▶ Records provided:
*** Begin section ***

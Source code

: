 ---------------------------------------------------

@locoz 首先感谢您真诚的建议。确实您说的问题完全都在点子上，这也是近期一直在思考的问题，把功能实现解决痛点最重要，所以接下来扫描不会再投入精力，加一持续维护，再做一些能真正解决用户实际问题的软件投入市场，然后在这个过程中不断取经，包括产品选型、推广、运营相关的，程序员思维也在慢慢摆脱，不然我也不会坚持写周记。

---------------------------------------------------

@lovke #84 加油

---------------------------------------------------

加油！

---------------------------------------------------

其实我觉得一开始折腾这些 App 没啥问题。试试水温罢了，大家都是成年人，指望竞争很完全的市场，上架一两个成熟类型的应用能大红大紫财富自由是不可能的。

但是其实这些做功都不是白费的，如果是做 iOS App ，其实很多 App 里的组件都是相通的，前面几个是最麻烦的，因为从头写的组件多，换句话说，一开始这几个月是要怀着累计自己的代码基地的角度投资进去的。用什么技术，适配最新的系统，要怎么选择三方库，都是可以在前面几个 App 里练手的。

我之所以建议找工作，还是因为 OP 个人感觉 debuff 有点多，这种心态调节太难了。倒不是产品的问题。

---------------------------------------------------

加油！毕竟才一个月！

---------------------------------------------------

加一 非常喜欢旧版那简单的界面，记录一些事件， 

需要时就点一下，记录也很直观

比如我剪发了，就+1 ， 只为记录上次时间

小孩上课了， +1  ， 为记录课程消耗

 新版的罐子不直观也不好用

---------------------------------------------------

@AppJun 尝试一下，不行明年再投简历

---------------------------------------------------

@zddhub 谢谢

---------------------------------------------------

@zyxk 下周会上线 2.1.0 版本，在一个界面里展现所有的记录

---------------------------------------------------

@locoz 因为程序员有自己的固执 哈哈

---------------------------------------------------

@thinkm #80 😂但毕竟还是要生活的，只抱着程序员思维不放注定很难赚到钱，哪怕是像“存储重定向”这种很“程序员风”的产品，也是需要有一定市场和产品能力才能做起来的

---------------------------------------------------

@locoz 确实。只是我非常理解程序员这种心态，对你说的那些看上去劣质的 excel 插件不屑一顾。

*** End section ***

▶ Work required:
Show all lines from the records above where the word "locoz" occurs.

▶ Solution to this exercise:
@locoz 首先感谢您真诚的建议。确实您说的问题完全都在点子上，这也是近期一直在思考的问题，把功能实现解决痛点最重要，所以接下来扫描不会再投入精力，加一持续维护，再做一些能真正解决用户实际问题的软件投入市场，然后在这个过程中不断取经，包括产品选型、推广、运营相关的，程序员思维也在慢慢摆脱，不然我也不会坚持写周记。
@locoz 因为程序员有自己的固执 哈哈
@locoz 确实。只是我非常理解程序员这种心态，对你说的那些看上去劣质的 excel 插件不屑一顾。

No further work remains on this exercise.